### [Task statement]
The entries below hold a line with "Используемые библиотеки |" and a line with "[Приложение по продаже". Return those lines and all that lie between them, exactly and only.

### [Stored data]
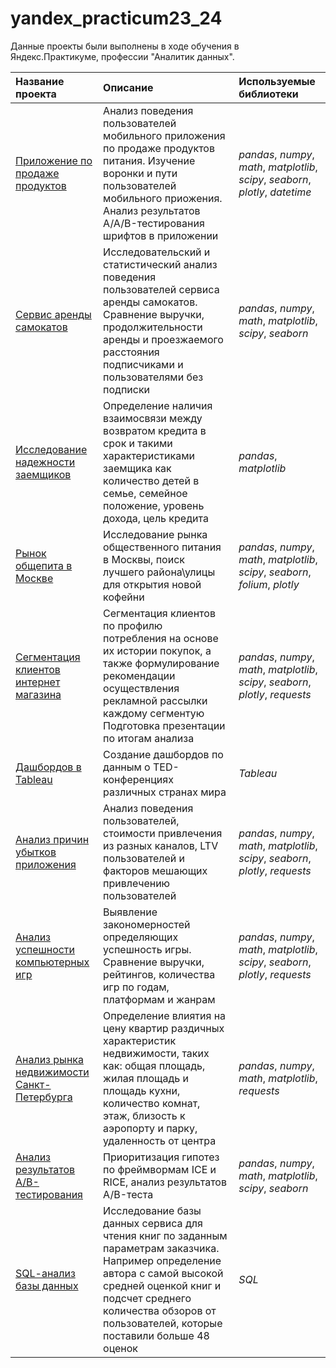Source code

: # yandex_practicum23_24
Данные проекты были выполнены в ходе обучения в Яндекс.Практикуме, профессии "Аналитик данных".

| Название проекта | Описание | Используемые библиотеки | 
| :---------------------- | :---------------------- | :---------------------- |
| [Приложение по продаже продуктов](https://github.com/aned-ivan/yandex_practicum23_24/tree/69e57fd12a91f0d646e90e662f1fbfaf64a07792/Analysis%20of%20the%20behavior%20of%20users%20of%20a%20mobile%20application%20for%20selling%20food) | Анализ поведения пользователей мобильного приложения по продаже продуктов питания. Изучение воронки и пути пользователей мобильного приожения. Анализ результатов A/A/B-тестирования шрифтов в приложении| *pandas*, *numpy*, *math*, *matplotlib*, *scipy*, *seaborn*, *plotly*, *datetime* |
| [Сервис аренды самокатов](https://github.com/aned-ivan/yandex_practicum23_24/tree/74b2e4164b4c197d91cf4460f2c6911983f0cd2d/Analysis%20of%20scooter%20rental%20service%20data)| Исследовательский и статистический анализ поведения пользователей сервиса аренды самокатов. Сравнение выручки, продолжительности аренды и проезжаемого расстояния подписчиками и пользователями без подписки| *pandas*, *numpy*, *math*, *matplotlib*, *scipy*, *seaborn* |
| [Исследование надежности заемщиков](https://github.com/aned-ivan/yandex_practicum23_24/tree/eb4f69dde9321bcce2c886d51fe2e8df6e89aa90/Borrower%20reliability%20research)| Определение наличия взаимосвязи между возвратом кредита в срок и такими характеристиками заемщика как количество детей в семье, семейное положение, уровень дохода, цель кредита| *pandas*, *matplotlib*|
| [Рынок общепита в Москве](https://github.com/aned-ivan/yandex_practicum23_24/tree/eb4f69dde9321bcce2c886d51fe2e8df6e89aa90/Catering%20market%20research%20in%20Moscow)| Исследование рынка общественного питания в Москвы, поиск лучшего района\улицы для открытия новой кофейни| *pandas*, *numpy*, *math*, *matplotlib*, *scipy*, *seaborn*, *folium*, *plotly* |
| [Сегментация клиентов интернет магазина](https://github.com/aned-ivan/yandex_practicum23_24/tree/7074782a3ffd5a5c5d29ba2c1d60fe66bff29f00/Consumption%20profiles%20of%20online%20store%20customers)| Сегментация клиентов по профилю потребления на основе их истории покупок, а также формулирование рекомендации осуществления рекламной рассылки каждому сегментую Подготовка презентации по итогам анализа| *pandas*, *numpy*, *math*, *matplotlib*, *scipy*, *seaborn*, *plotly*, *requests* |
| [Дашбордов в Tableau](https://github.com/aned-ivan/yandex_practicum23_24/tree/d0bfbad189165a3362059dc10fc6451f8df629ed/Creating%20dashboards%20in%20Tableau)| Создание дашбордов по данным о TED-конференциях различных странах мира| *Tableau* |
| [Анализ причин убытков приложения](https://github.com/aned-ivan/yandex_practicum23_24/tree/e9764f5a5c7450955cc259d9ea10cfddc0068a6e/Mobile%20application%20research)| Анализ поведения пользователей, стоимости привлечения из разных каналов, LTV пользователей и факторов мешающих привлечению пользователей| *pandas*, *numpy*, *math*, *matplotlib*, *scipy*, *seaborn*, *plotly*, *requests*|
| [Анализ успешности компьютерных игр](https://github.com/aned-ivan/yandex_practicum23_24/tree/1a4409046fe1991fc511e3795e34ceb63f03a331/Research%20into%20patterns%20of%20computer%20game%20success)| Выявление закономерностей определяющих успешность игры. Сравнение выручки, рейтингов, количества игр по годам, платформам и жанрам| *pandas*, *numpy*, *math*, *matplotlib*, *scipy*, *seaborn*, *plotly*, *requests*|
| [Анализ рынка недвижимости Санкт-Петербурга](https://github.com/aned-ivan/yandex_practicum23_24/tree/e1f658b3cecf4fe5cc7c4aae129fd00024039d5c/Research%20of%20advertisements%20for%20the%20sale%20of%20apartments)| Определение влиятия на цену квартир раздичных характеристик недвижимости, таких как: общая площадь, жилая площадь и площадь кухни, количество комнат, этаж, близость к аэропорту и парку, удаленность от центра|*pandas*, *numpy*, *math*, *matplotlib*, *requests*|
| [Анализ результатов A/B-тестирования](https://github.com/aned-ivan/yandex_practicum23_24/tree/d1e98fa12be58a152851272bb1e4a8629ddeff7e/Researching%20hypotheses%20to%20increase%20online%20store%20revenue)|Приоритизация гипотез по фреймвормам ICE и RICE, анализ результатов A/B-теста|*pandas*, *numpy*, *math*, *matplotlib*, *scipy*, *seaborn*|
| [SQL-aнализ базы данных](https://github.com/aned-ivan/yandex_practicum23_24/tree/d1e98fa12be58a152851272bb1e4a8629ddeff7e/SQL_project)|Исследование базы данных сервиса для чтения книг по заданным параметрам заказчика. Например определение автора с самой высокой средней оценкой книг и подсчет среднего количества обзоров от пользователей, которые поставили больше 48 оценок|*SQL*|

==

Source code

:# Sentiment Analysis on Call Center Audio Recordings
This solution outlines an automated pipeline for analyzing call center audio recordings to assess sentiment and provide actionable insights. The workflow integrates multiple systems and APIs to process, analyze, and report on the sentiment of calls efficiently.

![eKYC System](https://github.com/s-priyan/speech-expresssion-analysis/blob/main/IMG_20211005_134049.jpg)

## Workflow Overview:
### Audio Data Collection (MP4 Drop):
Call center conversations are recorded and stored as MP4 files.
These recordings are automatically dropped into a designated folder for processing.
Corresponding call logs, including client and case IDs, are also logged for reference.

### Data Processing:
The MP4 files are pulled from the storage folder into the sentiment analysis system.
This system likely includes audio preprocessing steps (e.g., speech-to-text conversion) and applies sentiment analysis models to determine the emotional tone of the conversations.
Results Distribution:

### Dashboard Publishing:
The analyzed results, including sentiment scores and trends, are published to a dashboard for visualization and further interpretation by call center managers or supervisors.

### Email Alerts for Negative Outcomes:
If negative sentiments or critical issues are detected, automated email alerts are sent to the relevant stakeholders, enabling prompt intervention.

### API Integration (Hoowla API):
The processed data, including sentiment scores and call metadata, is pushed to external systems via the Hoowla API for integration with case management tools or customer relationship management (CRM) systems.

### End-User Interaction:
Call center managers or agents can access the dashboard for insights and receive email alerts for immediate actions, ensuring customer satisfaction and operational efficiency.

--

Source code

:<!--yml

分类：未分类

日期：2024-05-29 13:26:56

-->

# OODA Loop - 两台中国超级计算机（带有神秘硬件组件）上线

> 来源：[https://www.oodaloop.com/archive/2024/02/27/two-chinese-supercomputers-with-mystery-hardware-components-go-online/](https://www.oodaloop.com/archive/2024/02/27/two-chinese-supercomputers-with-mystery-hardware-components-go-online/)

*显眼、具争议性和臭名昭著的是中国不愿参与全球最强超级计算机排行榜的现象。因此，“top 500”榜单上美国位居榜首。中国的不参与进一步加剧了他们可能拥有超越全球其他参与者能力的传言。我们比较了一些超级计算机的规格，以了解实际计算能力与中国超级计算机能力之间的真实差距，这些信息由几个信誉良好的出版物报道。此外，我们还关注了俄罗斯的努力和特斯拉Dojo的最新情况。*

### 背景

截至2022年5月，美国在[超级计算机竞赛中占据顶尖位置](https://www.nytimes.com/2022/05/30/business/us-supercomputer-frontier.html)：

### [Answer section]
| Название проекта | Описание | Используемые библиотеки | 
| :---------------------- | :---------------------- | :---------------------- |
| [Приложение по продаже продуктов](https://github.com/aned-ivan/yandex_practicum23_24/tree/69e57fd12a91f0d646e90e662f1fbfaf64a07792/Analysis%20of%20the%20behavior%20of%20users%20of%20a%20mobile%20application%20for%20selling%20food) | Анализ поведения пользователей мобильного приложения по продаже продуктов питания. Изучение воронки и пути пользователей мобильного приожения. Анализ результатов A/A/B-тестирования шрифтов в приложении| *pandas*, *numpy*, *math*, *matplotlib*, *scipy*, *seaborn*, *plotly*, *datetime* |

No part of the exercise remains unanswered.